[EXCERPTED RECORDS]
* * * *
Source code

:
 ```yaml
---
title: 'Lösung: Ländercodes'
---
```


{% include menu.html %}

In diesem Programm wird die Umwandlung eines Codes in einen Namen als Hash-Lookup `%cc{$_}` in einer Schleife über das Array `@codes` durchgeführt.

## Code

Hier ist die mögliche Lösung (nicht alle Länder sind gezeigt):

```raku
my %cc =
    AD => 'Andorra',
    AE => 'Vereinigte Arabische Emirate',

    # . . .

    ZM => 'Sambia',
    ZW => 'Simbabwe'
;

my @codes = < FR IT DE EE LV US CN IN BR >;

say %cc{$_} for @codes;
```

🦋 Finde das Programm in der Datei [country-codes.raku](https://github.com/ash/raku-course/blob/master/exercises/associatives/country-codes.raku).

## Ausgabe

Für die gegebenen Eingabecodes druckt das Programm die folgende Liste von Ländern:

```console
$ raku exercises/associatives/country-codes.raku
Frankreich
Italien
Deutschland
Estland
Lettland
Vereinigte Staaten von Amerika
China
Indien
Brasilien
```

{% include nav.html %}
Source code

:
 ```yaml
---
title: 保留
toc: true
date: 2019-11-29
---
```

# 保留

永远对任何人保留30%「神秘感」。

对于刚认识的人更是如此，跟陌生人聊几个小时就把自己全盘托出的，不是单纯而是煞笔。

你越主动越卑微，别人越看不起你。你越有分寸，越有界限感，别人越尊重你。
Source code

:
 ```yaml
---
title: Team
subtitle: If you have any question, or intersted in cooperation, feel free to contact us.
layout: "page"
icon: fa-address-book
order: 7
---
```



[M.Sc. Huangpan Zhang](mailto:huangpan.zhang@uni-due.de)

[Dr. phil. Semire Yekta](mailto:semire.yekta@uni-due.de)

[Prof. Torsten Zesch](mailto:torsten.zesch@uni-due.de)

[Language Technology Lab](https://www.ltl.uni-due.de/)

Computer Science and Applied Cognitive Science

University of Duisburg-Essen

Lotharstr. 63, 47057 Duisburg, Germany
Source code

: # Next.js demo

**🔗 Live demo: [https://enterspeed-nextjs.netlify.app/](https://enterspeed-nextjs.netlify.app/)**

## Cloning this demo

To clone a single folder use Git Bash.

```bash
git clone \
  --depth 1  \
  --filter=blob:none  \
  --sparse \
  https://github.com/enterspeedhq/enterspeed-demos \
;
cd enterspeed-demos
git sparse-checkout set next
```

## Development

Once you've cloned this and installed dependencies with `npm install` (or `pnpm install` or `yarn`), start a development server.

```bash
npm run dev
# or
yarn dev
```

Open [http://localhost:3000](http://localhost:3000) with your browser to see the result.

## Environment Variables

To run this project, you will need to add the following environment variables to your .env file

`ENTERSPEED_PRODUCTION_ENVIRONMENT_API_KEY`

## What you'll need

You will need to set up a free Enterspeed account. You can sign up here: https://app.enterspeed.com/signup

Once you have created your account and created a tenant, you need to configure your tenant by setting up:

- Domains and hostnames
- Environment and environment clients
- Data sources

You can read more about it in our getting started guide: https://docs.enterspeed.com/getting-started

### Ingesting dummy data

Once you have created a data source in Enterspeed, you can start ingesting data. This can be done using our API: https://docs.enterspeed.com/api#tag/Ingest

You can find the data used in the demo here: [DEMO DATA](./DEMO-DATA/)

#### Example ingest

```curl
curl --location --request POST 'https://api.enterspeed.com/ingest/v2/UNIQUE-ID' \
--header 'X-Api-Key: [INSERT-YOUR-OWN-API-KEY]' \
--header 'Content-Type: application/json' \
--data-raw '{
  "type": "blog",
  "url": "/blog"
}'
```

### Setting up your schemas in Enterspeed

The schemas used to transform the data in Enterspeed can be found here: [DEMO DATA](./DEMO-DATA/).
* * * *
Return a copy of every line in the records that includes the string "mailto".

[M.Sc. Huangpan Zhang](mailto:huangpan.zhang@uni-due.de)
[Dr. phil. Semire Yekta](mailto:semire.yekta@uni-due.de)
[Prof. Torsten Zesch](mailto:torsten.zesch@uni-due.de)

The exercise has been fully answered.